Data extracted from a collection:
Segment Open

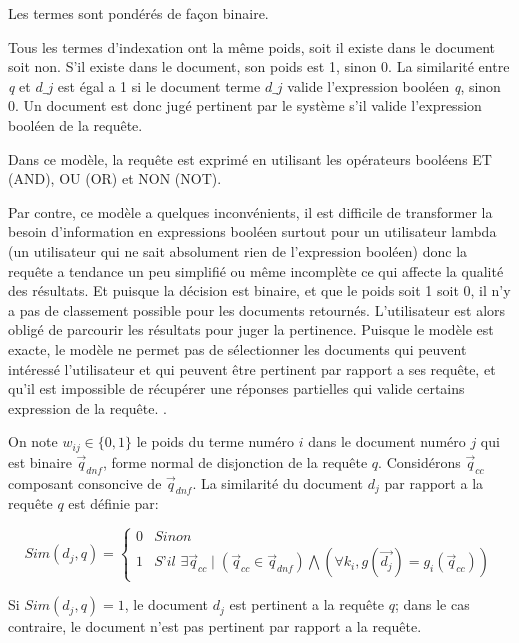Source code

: Les termes sont pondérés de façon binaire.

Tous les termes d'indexation ont la même poids, soit il existe dans le document soit non. S'il existe dans le document, son poids est 1, sinon 0. La similarité entre \textit{q} et $\textit{d\_{j}}$ est égal a 1 si le document terme $\textit{d\_{j}}$ valide l'expression booléen \textit{q}, sinon 0. Un document est donc jugé pertinent par le système s'il valide l'expression booléen de la requête.

Dans ce modèle, la requête est exprimé en utilisant les opérateurs booléens ET (AND), OU (OR) et NON (NOT).

Par contre, ce modèle a quelques inconvénients, il est difficile de transformer la besoin d'information en expressions booléen surtout pour un utilisateur lambda (un utilisateur qui ne sait absolument rien de l'expression booléen) donc la requête a tendance un peu simplifié ou même incomplète ce qui affecte la qualité des résultats. Et puisque la décision est binaire, et que le poids soit 1 soit 0, il n'y a pas de classement possible pour les documents retournés. L'utilisateur est alors obligé de parcourir les résultats pour juger la pertinence. Puisque le modèle est exacte, le modèle ne permet pas de sélectionner les documents qui peuvent intéressé l'utilisateur et qui peuvent être pertinent par rapport a ses requête, et qu'il est impossible de récupérer une réponses partielles qui valide certains expression de la requête. \citep*{modern-ir, soulier2014:def-evaluation-modele}.

\begin{definition}
    On note $w_{ij} \in \{0, 1\}$ le poids du terme numéro $i$ dans le document numéro $j$ qui est binaire $ \vec{q}_{dnf} $, forme normal de disjonction de la requête $ q $. Considérons $ \vec{q}_{cc} $ composant consoncive de $ \vec{q}_{dnf} $. La similarité du document $ d_{j} $ par rapport a la requête $ q $ est définie par:

    \[
        Sim(d_{j}, q) = \left\{
        \begin{array}{ll}
            0 & Sinon \\
            1 & \textit{S'il } \exists \vec{q}_{cc} \mid (\vec{q}_{cc} \in \vec{q}_{dnf}) \bigwedge (\forall k_{i}, g(\vec{d_{j}}) = g_{i}(\vec{q}_{cc}))
        \end{array}
        \right.
    \]

    Si $ Sim(d_{j}, q) = 1$, le document $ d_{j} $ est pertinent a la requête $ q $; dans le cas contraire, le document n'est pas pertinent par rapport a la requête.
\end{definition}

Segment Closed

ACTIVITY: Copy out all the data exactly, skipping the pictures.

WRITTEN ANSWER:
Source code

: Les termes sont pondérés de façon binaire.

Tous les termes d'indexation ont la même poids, soit il existe dans le document soit non. S'il existe dans le document, son poids est 1, sinon 0. La similarité entre \textit{q} et $\textit{d\_{j}}$ est égal a 1 si le document terme $\textit{d\_{j}}$ valide l'expression booléen \textit{q}, sinon 0. Un document est donc jugé pertinent par le système s'il valide l'expression booléen de la requête.

Dans ce modèle, la requête est exprimé en utilisant les opérateurs booléens ET (AND), OU (OR) et NON (NOT).

Par contre, ce modèle a quelques inconvénients, il est difficile de transformer la besoin d'information en expressions booléen surtout pour un utilisateur lambda (un utilisateur qui ne sait absolument rien de l'expression booléen) donc la requête a tendance un peu simplifié ou même incomplète ce qui affecte la qualité des résultats. Et puisque la décision est binaire, et que le poids soit 1 soit 0, il n'y a pas de classement possible pour les documents retournés. L'utilisateur est alors obligé de parcourir les résultats pour juger la pertinence. Puisque le modèle est exacte, le modèle ne permet pas de sélectionner les documents qui peuvent intéressé l'utilisateur et qui peuvent être pertinent par rapport a ses requête, et qu'il est impossible de récupérer une réponses partielles qui valide certains expression de la requête. \citep*{modern-ir, soulier2014:def-evaluation-modele}.

\begin{definition}
    On note $w_{ij} \in \{0, 1\}$ le poids du terme numéro $i$ dans le document numéro $j$ qui est binaire $ \vec{q}_{dnf} $, forme normal de disjonction de la requête $ q $. Considérons $ \vec{q}_{cc} $ composant consoncive de $ \vec{q}_{dnf} $. La similarité du document $ d_{j} $ par rapport a la requête $ q $ est définie par:

    \[
        Sim(d_{j}, q) = \left\{
        \begin{array}{ll}
            0 & Sinon \\
            1 & \textit{S'il } \exists \vec{q}_{cc} \mid (\vec{q}_{cc} \in \vec{q}_{dnf}) \bigwedge (\forall k_{i}, g(\vec{d_{j}}) = g_{i}(\vec{q}_{cc}))
        \end{array}
        \right.
    \]

    Si $ Sim(d_{j}, q) = 1$, le document $ d_{j} $ est pertinent a la requête $ q $; dans le cas contraire, le document n'est pas pertinent par rapport a la requête.
\end{definition}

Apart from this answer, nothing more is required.